:: What is needed ::
What is the count of lines in the data that hold the string "random"? State the number alone.

:: Task material ::
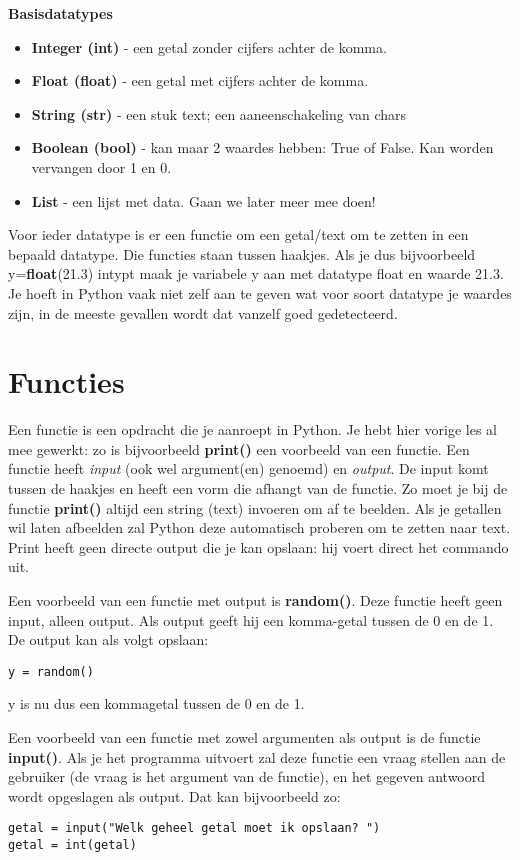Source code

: \textbf{Basisdatatypes}
\begin{itemize}
\item \textbf{Integer (int)} - een getal zonder cijfers achter de komma.
\item \textbf{Float (float)} - een getal met cijfers achter de komma.
\item \textbf{String (str)} - een stuk text; een aaneenschakeling van chars
\item \textbf{Boolean (bool)} - kan maar 2 waardes hebben: True of False. Kan worden vervangen door 1 en 0. 
\item \textbf{List} - een lijst met data. Gaan we later meer mee doen!
\end{itemize}

Voor ieder datatype is er een functie om een getal/text om te zetten in een bepaald datatype. Die functies staan tussen haakjes. Als je dus bijvoorbeeld y=\textbf{float}(21.3) intypt maak je variabele y aan met datatype float en waarde 21.3. Je hoeft in Python vaak niet zelf aan te geven wat voor soort datatype je waardes zijn, in de meeste gevallen wordt dat vanzelf goed gedetecteerd.

\section{Functies}

Een functie is een opdracht die je aanroept in Python. Je hebt hier vorige les al mee gewerkt: zo is bijvoorbeeld \textbf{print()} een voorbeeld van een functie. Een functie heeft  \textit{input} (ook wel argument(en) genoemd) en \textit{output}. De input komt tussen de haakjes en heeft een vorm die afhangt van de functie. Zo moet je bij de functie \textbf{print()}  altijd een string (text) invoeren om af te beelden. Als je getallen wil laten afbeelden zal Python deze automatisch proberen om te zetten naar text. Print heeft geen directe output die je kan opslaan: hij voert direct het commando uit.

Een voorbeeld van een functie met output is \textbf{random()}. Deze functie heeft geen input, alleen output. Als output geeft hij een komma-getal tussen de 0 en de 1. De output kan als volgt opslaan:
\begin{lstlisting}[frame=single]
y = random() 
\end{lstlisting}
y is nu dus een kommagetal tussen de 0 en de 1. 

Een voorbeeld van een functie met zowel argumenten als output is de functie \textbf{input()}. Als je het programma uitvoert zal deze functie een vraag stellen aan de gebruiker (de vraag is het argument van de functie), en het gegeven antwoord wordt opgeslagen als output. Dat kan bijvoorbeeld zo:
\begin{lstlisting}[frame=single]
getal = input("Welk geheel getal moet ik opslaan? ")
getal = int(getal)
\end{lstlisting}

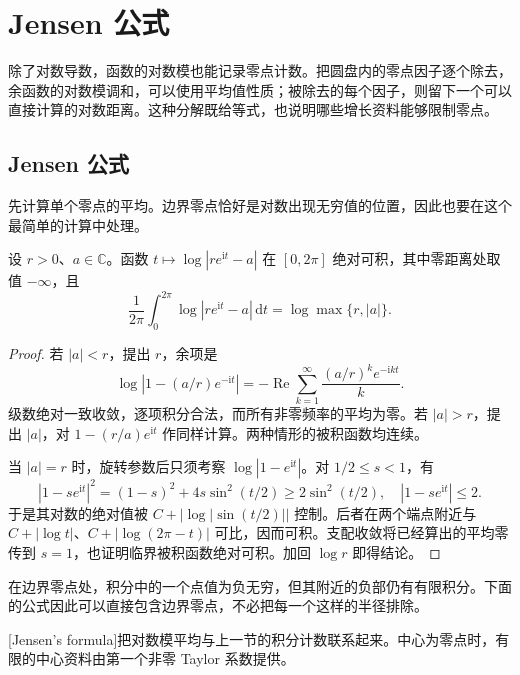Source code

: \section{Jensen 公式}
\label{b3:sec:1802}

除了对数导数，函数的对数模也能记录零点计数。把圆盘内的零点因子逐个除去，余函数的对数模调和，可以使用平均值性质；被除去的每个因子，则留下一个可以直接计算的对数距离。这种分解既给等式，也说明哪些增长资料能够限制零点。

\subsection{Jensen 公式}
\label{b3:subsec:180201}

先计算单个零点的平均。边界零点恰好是对数出现无穷值的位置，因此也要在这个最简单的计算中处理。

\begin{lemma}[圆周对数平均]\label{b3:lem:18-circle-log-mean}
设 \(r>0\)、\(a\in\mathbb C\)。函数 \(t\mapsto\log|re^{\mathrm it}-a|\) 在 \([0,2\pi]\) 绝对可积，其中零距离处取值 \(-\infty\)，且
\begin{equation}\label{b3:eq:18-circle-log-mean}
 \frac1{2\pi}\int_0^{2\pi}\log|re^{\mathrm it}-a|\,\mathrm dt
 =\log\max\{r,|a|\}.
\end{equation}
\end{lemma}
\begin{proof}
若 \(|a|<r\)，提出 \(r\)，余项是
\[
 \log|1-(a/r)e^{-\mathrm it}|
 =-\operatorname{Re}\sum_{k=1}^{\infty}
       \frac{(a/r)^k e^{-\mathrm ikt}}k.
\]
级数绝对一致收敛，逐项积分合法，而所有非零频率的平均为零。若 \(|a|>r\)，提出 \(|a|\)，对 \(1-(r/a)e^{\mathrm it}\) 作同样计算。两种情形的被积函数均连续。

当 \(|a|=r\) 时，旋转参数后只须考察 \(\log|1-e^{\mathrm it}|\)。对 \(1/2\le s<1\)，有
\[
 |1-se^{\mathrm it}|^2=(1-s)^2+4s\sin^2(t/2)
 \ge2\sin^2(t/2),\quad |1-se^{\mathrm it}|\le2.
\]
于是其对数的绝对值被
\(C+|\log|\sin(t/2)||\) 控制。后者在两个端点附近与
\(C+|\log t|\)、\(C+|\log(2\pi-t)|\) 可比，因而可积。支配收敛将已经算出的平均零传到 \(s=1\)，也证明临界被积函数绝对可积。加回 \(\log r\) 即得结论。
\end{proof}

在边界零点处，积分中的一个点值为负无穷，但其附近的负部仍有有限积分。下面的公式因此可以直接包含边界零点，不必把每一个这样的半径排除。

\ProseParagraphBreak
{}[Jensen's formula]把对数模平均与上一节的积分计数联系起来。中心为零点时，有限的中心资料由第一个非零 Taylor 系数提供。

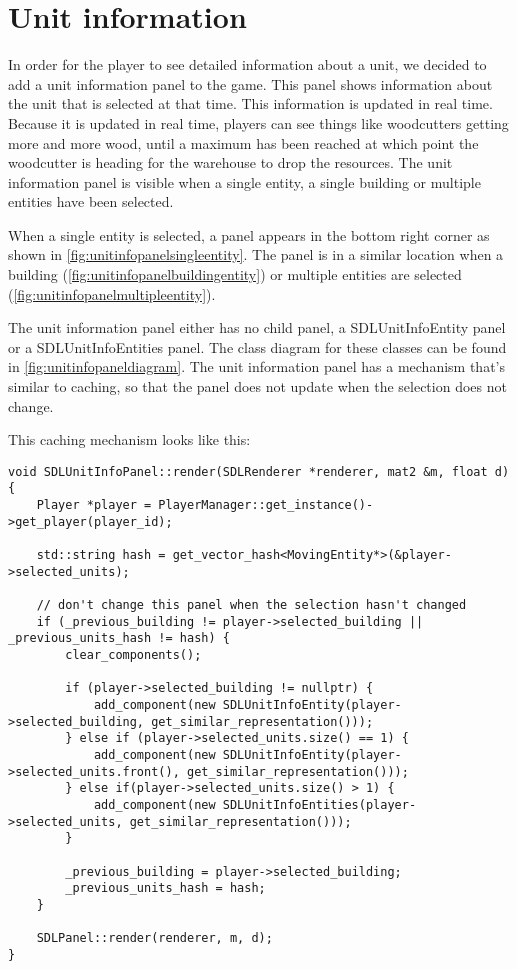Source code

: \section{Unit information}

In order for the player to see detailed information about a unit, we decided to add a unit information panel to the game. This panel shows information about the unit that is selected at that time. This information is updated in real time. Because it is updated in real time, players can see things like woodcutters getting more and more wood, until a maximum has been reached at which point the woodcutter is heading for the warehouse to drop the resources. The unit information panel is visible when a single entity, a single building or multiple entities have been selected.

When a single entity is selected, a panel appears in the bottom right corner as shown in \cref{fig:unitinfopanelsingleentity}. The panel is in a similar location when a building (\cref{fig:unitinfopanelbuildingentity}) or multiple entities are selected (\cref{fig:unitinfopanelmultipleentity}).

The unit information panel either has no child panel, a SDLUnitInfoEntity panel or a SDLUnitInfoEntities panel. The class diagram for these classes can be found in \cref{fig:unitinfopaneldiagram}. The unit information panel has a mechanism that's similar to caching, so that the panel does not update when the selection does not change.

This caching mechanism looks like this:

\begin{lstlisting}[caption={Unit information panel}]
void SDLUnitInfoPanel::render(SDLRenderer *renderer, mat2 &m, float d) {
    Player *player = PlayerManager::get_instance()->get_player(player_id);

    std::string hash = get_vector_hash<MovingEntity*>(&player->selected_units);

    // don't change this panel when the selection hasn't changed
    if (_previous_building != player->selected_building || _previous_units_hash != hash) {
        clear_components();

        if (player->selected_building != nullptr) {
            add_component(new SDLUnitInfoEntity(player->selected_building, get_similar_representation()));
        } else if (player->selected_units.size() == 1) {
            add_component(new SDLUnitInfoEntity(player->selected_units.front(), get_similar_representation()));
        } else if(player->selected_units.size() > 1) {
            add_component(new SDLUnitInfoEntities(player->selected_units, get_similar_representation()));
        }

        _previous_building = player->selected_building;
        _previous_units_hash = hash;
    }

    SDLPanel::render(renderer, m, d);
}
\end{lstlisting}

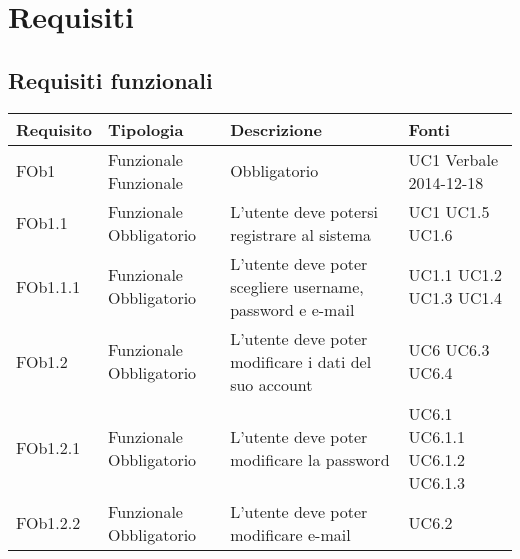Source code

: \section{Requisiti}
\subsection{ Requisiti funzionali}
	
\begin{longtable}{|l|p{2.5cm}|p{2cm}|l|}
\hline
\textbf{Requisito} & \textbf{Tipologia} & \textbf{Descrizione} & \textbf{Fonti} \\
\hline
FOb1 & Funzionale \linebreak Funzionale & Obbligatorio & UC1 \linebreak Verbale 2014-12-18 \linebreak \\
\hline
FOb1.1 & Funzionale \linebreak Obbligatorio & L'utente deve potersi registrare al sistema & UC1 \linebreak  UC1.5 \linebreak  UC1.6 \linebreak  \\
\hline
FOb1.1.1 & Funzionale \linebreak Obbligatorio & L'utente deve poter scegliere username, password e e-mail & UC1.1 \linebreak  UC1.2 \linebreak  UC1.3 \linebreak  UC1.4 \linebreak  \\
\hline
FOb1.2 & Funzionale \linebreak Obbligatorio & L'utente deve poter modificare i dati del suo account & UC6 \linebreak  UC6.3 \linebreak  UC6.4 \linebreak  \\
\hline
FOb1.2.1 & Funzionale \linebreak Obbligatorio & L'utente deve poter modificare la password & UC6.1 \linebreak  UC6.1.1 \linebreak  UC6.1.2 \linebreak  UC6.1.3 \linebreak  \\
\hline
FOb1.2.2 & Funzionale \linebreak Obbligatorio & L'utente deve poter modificare e-mail & UC6.2 \linebreak  \\

\end{longtable}
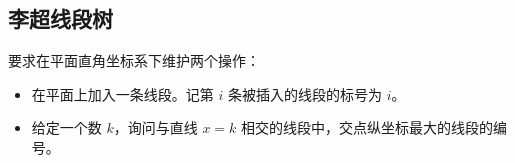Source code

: \subsection{李超线段树}

要求在平面直角坐标系下维护两个操作：

\begin{itemize}
    \item 在平面上加入一条线段。记第 $i$ 条被插入的线段的标号为 $i$。
    \item 给定一个数 $k$，询问与直线 $x = k$ 相交的线段中，交点纵坐标最大的线段的编号。
\end{itemize}

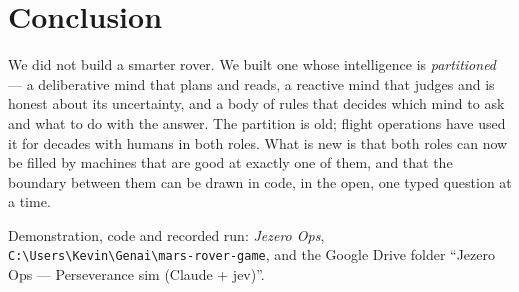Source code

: \documentclass[11pt]{article}
\begin{document}
\section{Conclusion}
We did not build a smarter rover. We built one whose intelligence is \emph{partitioned} --- a deliberative mind that plans and reads, a reactive mind that judges and is honest about its uncertainty, and a body of rules that decides which mind to ask and what to do with the answer. The partition is old; flight operations have used it for decades with humans in both roles. What is new is that both roles can now be filled by machines that are good at exactly one of them, and that the boundary between them can be drawn in code, in the open, one typed question at a time.

\vspace{1em}\noindent\small Demonstration, code and recorded run: \emph{Jezero Ops}, \texttt{C:\textbackslash Users\textbackslash Kevin\textbackslash Genai\textbackslash mars-rover-game}, and the Google Drive folder ``Jezero Ops --- Perseverance sim (Claude + jev)''.
\end{document}
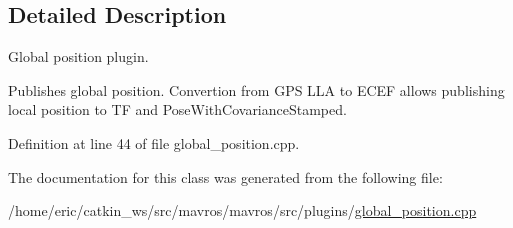 \subsection{Detailed Description}
Global position plugin. 

Publishes global position. Convertion from G\+PS L\+LA to E\+C\+EF allows publishing local position to TF and Pose\+With\+Covariance\+Stamped. 

Definition at line 44 of file global\+\_\+position.\+cpp.



The documentation for this class was generated from the following file\+:\begin{DoxyCompactItemize}
\item 
/home/eric/catkin\+\_\+ws/src/mavros/mavros/src/plugins/\mbox{\hyperlink{global__position_8cpp}{global\+\_\+position.\+cpp}}\end{DoxyCompactItemize}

:: Result below ::
2